Leslie and I walked to the train station near our home and rode the light rail to the central Wellington railway station. Exiting the train, we walked to the waterfront and then mainly south toward the museum. Just before gaining the harbor, I stopped to photograph the Hotel Waterloo building. The building, finished in 1937, has a definite art deco style. It is one of several art deco style buildings in the Wellington CBD.

The first business we walked by was MADINZ. It is a store selling New Zealand tourist items and collectibles. What caught our eye were the two Shih Tzu dogs inside by the front door. When we walked in, the younger of the two, Oscar, became very excited. Leslie stopped and petted Oscar. As we began to wander around the store, the dog settled down. The items for sale were very high quality. We did not buy anything only because we already have a lot of New Zealand souvenirs.
As we walked farther, we came to the building at 1 Queen’s Wharf.
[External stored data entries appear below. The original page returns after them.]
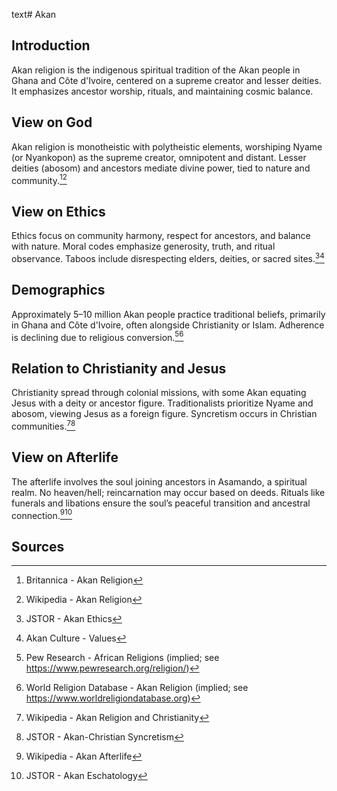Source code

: text# Akan
## Introduction
Akan religion is the indigenous spiritual tradition of the Akan people in Ghana and Côte d'Ivoire, centered on a supreme creator and lesser deities. It emphasizes ancestor worship, rituals, and maintaining cosmic balance.
## View on God
Akan religion is monotheistic with polytheistic elements, worshiping Nyame (or Nyankopon) as the supreme creator, omnipotent and distant. Lesser deities (abosom) and ancestors mediate divine power, tied to nature and community.[^11][^12]
## View on Ethics
Ethics focus on community harmony, respect for ancestors, and balance with nature. Moral codes emphasize generosity, truth, and ritual observance. Taboos include disrespecting elders, deities, or sacred sites.[^13][^14]
## Demographics
Approximately 5–10 million Akan people practice traditional beliefs, primarily in Ghana and Côte d'Ivoire, often alongside Christianity or Islam. Adherence is declining due to religious conversion.[^15][^16]
## Relation to Christianity and Jesus
Christianity spread through colonial missions, with some Akan equating Jesus with a deity or ancestor figure. Traditionalists prioritize Nyame and abosom, viewing Jesus as a foreign figure. Syncretism occurs in Christian communities.[^17][^18]
## View on Afterlife
The afterlife involves the soul joining ancestors in Asamando, a spiritual realm. No heaven/hell; reincarnation may occur based on deeds. Rituals like funerals and libations ensure the soul’s peaceful transition and ancestral connection.[^19][^20]
## Sources
[^11]: Britannica - Akan Religion[](https://www.britannica.com/topic/Akan-religion)
[^12]: Wikipedia - Akan Religion[](https://en.wikipedia.org/wiki/Akan_religion)
[^13]: JSTOR - Akan Ethics[](https://www.jstor.org/stable/3260637)
[^14]: Akan Culture - Values[](https://www.akanculture.org/values)
[^15]: Pew Research - African Religions (implied; see https://www.pewresearch.org/religion/)
[^16]: World Religion Database - Akan Religion (implied; see https://www.worldreligiondatabase.org)
[^17]: Wikipedia - Akan Religion and Christianity[](https://en.wikipedia.org/wiki/Akan_religion#Christianity)
[^18]: JSTOR - Akan-Christian Syncretism[](https://www.jstor.org/stable/3260638)
[^19]: Wikipedia - Akan Afterlife[](https://en.wikipedia.org/wiki/Akan_religion#Afterlife)
[^20]: JSTOR - Akan Eschatology[](https://www.jstor.org/stable/3260639)
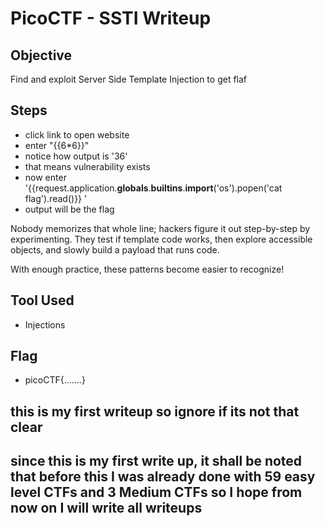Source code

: # PicoCTF - SSTI Writeup
## Objective
Find and exploit Server Side Template Injection to get flaf
## Steps
- click link to open website
- enter "{{6*6}}"
- notice how output is '36'
- that means vulnerability exists
- now enter '{{request.application.__globals__.__builtins__.__import__('os').popen('cat flag').read()}}
'
- output will be the flag

Nobody memorizes that whole line; hackers figure it out step-by-step by experimenting. They test if template code works, then explore accessible objects, and slowly build a payload that runs code.

With enough practice, these patterns become easier to recognize!

## Tool Used
- Injections
## Flag
- picoCTF{.......}
## this is my first writeup so ignore if its not that clear

## since this is my first write up, it shall be noted that before this I was already done with 59 easy level CTFs and 3 Medium CTFs so I hope from now on I will write all writeups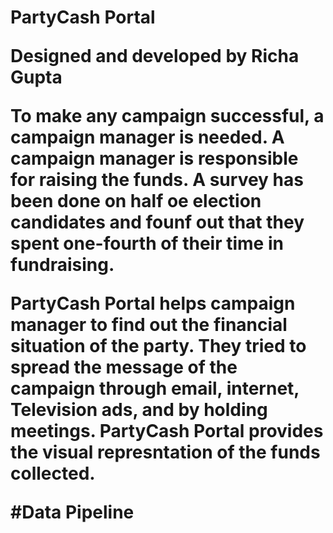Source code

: <h1>PartyCash Portal

Designed and developed by Richa Gupta

<p>To make any campaign successful, a campaign manager is needed. A campaign manager is responsible for raising the funds. A survey has been done on half oe election candidates and founf out that they spent one-fourth of their time in fundraising.

<p>PartyCash Portal helps campaign manager to find out the financial situation of the party. They tried to spread the message of the campaign through email, internet, Television ads, and by holding meetings. PartyCash Portal provides the visual represntation of the funds collected.

#Data Pipeline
It is an old harbor office building dating from 1896. Maybe the most well-known business there today is the New Zealand Academy of Fine Arts. We did walk in and take a quick look at the items on display at the Academy. We did not spend much time because much of what we saw was too modern for our taste.

At the south end of 1 Queen’s Wharf, in between that building and the Wellington Museum, one can see a set of entry gates to the wharf area. The gates date from 1899. I found the seal on the entrance to be quite whimsical.

Finally, we had reached our goal; the Wellington Museum. The museum is in the 1892 Wellington Harbour Board Head Office and Bond Store. It is a Victorian-style building designed by the same architect as 1 Queen’s Wharf. The bond store was a warehouse that stored goods imported to New Zealand as the customs fees and paperwork process was complete.

As with so many of the museums in this country, there is no set entry fee. There is simply a place to leave a donation. The quaint museum does an outstanding job of taking one through the maritime history of Wellington from the mid-to-late nineteenth century up to today.
The ground floor houses exhibits in a timeline fashion, highlighting many years past. A few of the exhibits that caught my eye included replica crown jewels, a 1958 diorama, and several peace sign emblems. The gems were reproductions made for display at the 1939-1940 Centennial Exhibition. I do not recall the significance of the diorama other than it depicted 1958…say no more. The peace signs date from 1982. They were part of the nuclear-free New Zealand protests at that time. The protests came to a head with the visit of the USS Truxtun. The United States at the time would neither confirm nor deny any nuclear capabilities of the cruiser. Decommissioned in 1995, we now know the boat was nuclear powered. The Truxtun was the last U.S. ship to visit New Zealand until the USS Sampson visited in 2016.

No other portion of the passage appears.